The Battlefords Chamber of Commerce watched closely as the federal budget was handed down by the Liberal government on Monday.
Chamber chief operating officer Linda Machniak told the monthly Chamber board meeting Tuesday that she had participated in a post-budget event with the Canadian Chamber and Chamber managers across the country Monday.
Machniak reported there were “many key items” in the budget that the Chamber had been calling for or were positive for business.
Highlights include the extension of business supports on the wage subsidy and the rent subsidy, as well as a new Canada Recovery Hiring Program which will take effect in the summer of this year. That will assist businesses as they re-hire staff who had been on the payroll in the past, or as they hire new people.
There were several workforce support programs announced that Machniak said would be positive for business. One was the government’s investment in early childhood and childcare.
Other highlights for the Chamber was a budget commitment to workforce solutions addressing upskilling, reskilling, and student funding.
Also seen as positive was the Canadian government’s investment in interprovincial trade. Machniak noted there was also a commitment to reduce regulations, and to provide support for transportation including VIA’s high-speed rail project. There was also money for tourism and tourism-related businesses.

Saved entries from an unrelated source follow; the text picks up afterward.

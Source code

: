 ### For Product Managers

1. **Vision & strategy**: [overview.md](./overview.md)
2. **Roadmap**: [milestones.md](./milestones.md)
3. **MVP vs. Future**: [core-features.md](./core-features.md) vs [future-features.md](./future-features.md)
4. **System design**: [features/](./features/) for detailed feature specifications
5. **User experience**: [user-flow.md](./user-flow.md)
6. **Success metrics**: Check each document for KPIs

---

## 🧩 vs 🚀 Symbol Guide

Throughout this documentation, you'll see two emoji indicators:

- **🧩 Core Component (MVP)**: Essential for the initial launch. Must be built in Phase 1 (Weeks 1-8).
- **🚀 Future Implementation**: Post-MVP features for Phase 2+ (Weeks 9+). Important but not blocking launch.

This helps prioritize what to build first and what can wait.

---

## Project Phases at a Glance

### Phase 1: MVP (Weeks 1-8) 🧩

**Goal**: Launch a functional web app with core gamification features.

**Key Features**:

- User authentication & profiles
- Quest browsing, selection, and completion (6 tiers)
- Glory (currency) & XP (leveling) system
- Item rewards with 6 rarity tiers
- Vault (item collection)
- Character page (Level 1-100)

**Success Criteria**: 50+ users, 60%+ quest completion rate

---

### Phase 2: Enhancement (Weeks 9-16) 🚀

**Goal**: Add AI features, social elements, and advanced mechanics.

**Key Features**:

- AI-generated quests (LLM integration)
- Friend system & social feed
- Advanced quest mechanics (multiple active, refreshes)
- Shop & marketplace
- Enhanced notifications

Also seen as good news, and one Machniak said could be relevant to the Battlefords area, is $4.3 billion over four years for Indigenous community infrastructure funds. This would be for shovel-ready projects for First Nations.
The national Chamber wasn’t satisfied with all aspects of the child care program. Machniak said they’re want to see a change to introduce a tax exemption, so that women could go back to work now instead of having to wait.
From a Saskatchewan Chamber perspective, Machniak reported that they welcomed the support of $60 million to VIDO-InterVac in Saskatoon who are developing a COVID-19 vaccine. The provincial Chamber also pointed to the carbon capture tax credit, pandemic wage relief, and establishment of an economic development agency for BC. That was seen as a positive, Machniak noted, as it confirmed the budget for Western Economic Diversification.
Machniak also indicated she would be participating this week in a call with finance minister Chrystia Freeland which would include questions and answers.
“Overall, I would say the chamber executive people were pretty positive from a business perspective about what was in the budget,” said Machniak.
While the deficit was high this year, estimated at $1 trillion, the reduction in the deficit numbers was seen as “quicker than anticipated”, down to $15 billion by 2025-26.
“The question will be whether or not their growth targets and their ability to raise money will help support that,” Machniak said.